Manre Sipulung: Ketika Tradisi Menemukan Bentuk Baru
Di kalangan masyarakat Bugis, Manre Sipulung bukan upacara biasa. Ia adalah ruang berkumpul, bersyukur, dan saling menguatkan. Sebuah lingkaran kebersamaan yang sejak dulu menjaga warga tetap terhubung dengan tanah, air, dan leluhur mereka. Namun di era modern, tradisi ini menemukan makna baru—lebih ekologis, lebih strategis, sekaligus lebih mendesak.
Bupati Wajo, Andi Rosman, S.Sos., M.M., menyebutnya “kearifan lokal yang tak boleh putus alurnya.” Tradisi ini bukan hanya perayaan, tetapi pengingat: bahwa manusia hidup dari alam yang harus dijaga, bukan dikuasai.

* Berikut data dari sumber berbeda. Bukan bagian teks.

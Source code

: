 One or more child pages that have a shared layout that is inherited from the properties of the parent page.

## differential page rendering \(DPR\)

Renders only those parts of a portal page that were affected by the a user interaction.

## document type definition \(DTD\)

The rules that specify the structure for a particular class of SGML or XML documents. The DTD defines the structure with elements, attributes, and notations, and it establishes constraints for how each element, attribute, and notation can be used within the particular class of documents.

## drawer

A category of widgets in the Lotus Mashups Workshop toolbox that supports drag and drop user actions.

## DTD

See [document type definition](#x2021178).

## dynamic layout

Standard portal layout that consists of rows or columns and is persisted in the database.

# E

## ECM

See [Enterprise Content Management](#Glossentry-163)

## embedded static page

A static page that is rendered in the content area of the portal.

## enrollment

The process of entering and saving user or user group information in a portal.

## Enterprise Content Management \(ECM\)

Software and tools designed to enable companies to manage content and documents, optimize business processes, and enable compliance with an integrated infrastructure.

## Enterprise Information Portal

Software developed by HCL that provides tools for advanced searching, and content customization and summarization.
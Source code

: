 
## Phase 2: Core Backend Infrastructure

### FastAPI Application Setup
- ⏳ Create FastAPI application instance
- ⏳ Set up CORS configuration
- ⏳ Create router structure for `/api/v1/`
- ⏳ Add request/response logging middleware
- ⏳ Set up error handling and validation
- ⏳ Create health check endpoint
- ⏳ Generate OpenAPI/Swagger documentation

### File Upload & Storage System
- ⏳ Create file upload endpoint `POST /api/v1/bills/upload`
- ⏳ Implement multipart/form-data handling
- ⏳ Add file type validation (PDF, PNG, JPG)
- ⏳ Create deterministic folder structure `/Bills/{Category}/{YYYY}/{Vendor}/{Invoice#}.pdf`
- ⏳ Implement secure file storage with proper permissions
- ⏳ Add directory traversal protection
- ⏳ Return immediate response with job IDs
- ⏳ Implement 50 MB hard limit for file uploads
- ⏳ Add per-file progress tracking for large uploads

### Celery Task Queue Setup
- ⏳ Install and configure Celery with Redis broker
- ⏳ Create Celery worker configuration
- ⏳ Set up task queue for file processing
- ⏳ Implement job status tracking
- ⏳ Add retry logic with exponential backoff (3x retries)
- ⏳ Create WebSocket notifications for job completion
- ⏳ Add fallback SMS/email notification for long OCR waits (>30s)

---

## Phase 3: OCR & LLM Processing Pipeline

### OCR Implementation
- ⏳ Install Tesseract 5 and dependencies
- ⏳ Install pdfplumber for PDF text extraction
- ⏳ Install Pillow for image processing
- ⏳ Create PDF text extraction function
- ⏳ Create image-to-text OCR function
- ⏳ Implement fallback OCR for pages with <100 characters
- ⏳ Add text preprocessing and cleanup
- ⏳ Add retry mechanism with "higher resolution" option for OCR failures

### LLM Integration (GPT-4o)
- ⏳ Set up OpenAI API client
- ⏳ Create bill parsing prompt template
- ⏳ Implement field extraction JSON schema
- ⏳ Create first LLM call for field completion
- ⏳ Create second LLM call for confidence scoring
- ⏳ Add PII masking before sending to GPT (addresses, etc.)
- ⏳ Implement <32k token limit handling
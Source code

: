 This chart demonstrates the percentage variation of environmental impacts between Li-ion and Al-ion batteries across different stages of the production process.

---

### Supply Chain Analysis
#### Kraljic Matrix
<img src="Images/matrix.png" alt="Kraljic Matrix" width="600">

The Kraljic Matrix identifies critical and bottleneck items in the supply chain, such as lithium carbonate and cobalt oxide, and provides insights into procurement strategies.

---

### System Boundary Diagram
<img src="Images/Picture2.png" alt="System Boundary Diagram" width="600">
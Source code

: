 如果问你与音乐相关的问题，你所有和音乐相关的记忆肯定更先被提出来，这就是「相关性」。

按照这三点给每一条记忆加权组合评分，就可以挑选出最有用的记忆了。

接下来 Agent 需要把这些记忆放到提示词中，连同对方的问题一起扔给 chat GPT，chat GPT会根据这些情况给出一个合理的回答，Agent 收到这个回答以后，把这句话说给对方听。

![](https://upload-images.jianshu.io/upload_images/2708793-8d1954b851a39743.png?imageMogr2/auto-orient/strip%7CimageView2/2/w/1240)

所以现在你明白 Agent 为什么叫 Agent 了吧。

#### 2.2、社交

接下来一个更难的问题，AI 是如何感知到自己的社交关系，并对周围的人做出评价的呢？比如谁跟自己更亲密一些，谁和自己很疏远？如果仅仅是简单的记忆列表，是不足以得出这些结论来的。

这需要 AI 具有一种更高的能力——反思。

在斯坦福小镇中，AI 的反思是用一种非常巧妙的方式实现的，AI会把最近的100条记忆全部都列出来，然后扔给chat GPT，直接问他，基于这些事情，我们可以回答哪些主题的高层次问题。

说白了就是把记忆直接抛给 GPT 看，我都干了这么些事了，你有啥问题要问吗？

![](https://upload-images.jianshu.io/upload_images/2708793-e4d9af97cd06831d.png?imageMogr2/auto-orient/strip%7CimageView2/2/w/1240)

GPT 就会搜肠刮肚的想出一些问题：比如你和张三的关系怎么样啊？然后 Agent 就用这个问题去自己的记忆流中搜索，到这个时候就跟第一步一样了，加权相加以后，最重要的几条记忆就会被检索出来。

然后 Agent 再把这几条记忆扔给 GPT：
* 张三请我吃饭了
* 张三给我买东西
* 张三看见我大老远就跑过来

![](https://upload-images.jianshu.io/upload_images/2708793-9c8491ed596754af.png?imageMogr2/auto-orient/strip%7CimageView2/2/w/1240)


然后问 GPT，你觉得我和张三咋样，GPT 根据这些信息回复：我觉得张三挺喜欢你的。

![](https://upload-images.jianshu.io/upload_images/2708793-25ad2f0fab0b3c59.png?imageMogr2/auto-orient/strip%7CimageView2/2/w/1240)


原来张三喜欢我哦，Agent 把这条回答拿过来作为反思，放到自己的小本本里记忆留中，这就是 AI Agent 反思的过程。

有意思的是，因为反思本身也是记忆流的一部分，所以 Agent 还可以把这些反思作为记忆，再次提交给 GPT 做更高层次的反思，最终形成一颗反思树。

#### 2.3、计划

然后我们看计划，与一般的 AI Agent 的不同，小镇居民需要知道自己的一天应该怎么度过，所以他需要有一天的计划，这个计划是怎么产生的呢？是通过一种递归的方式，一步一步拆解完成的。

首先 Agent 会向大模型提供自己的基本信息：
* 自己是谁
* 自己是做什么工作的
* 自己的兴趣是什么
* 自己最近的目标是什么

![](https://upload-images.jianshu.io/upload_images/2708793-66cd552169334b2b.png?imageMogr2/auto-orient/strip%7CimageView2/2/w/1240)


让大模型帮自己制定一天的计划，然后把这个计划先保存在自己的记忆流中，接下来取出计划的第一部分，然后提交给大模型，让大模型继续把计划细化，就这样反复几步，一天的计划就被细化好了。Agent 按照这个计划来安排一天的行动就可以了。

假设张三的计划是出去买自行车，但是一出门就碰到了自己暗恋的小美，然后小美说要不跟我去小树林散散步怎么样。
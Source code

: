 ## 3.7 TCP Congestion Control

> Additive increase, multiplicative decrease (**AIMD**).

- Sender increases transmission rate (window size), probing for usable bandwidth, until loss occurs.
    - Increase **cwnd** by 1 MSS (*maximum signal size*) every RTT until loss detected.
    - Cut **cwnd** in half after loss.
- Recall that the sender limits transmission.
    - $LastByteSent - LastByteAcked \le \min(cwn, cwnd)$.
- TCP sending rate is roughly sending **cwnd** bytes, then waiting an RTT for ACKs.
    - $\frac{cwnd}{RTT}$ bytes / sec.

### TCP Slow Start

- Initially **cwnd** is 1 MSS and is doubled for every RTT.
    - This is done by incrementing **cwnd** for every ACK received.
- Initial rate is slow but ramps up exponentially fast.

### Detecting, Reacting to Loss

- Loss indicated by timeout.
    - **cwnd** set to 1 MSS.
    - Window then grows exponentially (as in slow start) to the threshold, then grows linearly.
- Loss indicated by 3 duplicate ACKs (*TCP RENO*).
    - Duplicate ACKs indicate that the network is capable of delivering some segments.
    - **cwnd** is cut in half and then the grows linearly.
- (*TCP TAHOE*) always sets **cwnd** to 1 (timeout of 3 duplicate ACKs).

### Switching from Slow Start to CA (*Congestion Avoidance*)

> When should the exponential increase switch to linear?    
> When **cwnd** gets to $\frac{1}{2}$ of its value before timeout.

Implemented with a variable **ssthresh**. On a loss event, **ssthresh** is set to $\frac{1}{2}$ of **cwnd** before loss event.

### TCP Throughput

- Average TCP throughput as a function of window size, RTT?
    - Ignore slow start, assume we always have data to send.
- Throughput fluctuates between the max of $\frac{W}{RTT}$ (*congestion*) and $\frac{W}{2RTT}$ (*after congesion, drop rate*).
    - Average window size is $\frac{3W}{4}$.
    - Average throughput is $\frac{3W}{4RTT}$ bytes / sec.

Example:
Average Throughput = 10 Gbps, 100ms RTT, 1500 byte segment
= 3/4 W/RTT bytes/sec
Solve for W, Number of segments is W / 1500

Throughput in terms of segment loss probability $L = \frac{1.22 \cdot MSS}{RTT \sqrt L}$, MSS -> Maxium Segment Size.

Di tepi danau itu, suara mesin perahu yang sesekali menyala terdengar seperti detak jantung besar Danau Tempe—memberi tanda bahwa kehidupan terus berjalan, meski pelan dan penuh tantangan.
Restocking sebagai Ikhtiar Kolektif Menghidupkan Ekosistem
Penebaran kembali benih ikan bukan konsep baru. Namun di Wajo, langkah ini menjadi penting karena Danau Tempe sudah terlalu lama menahan beban: sedimentasi, penggunaan alat tangkap tak ramah lingkungan, hingga perubahan cuaca yang menggerus keseimbangan alam.
“Ini bukan kegiatan seremonial,” ujar Kapolres Rosid Ridho, suaranya terdengar mantap di tengah angin dan riuh nelayan. “Ini langkah untuk menyelamatkan aset ekologis kita. Danau Tempe harus tetap hidup, agar nelayan tetap bisa hidup dari danau ini.”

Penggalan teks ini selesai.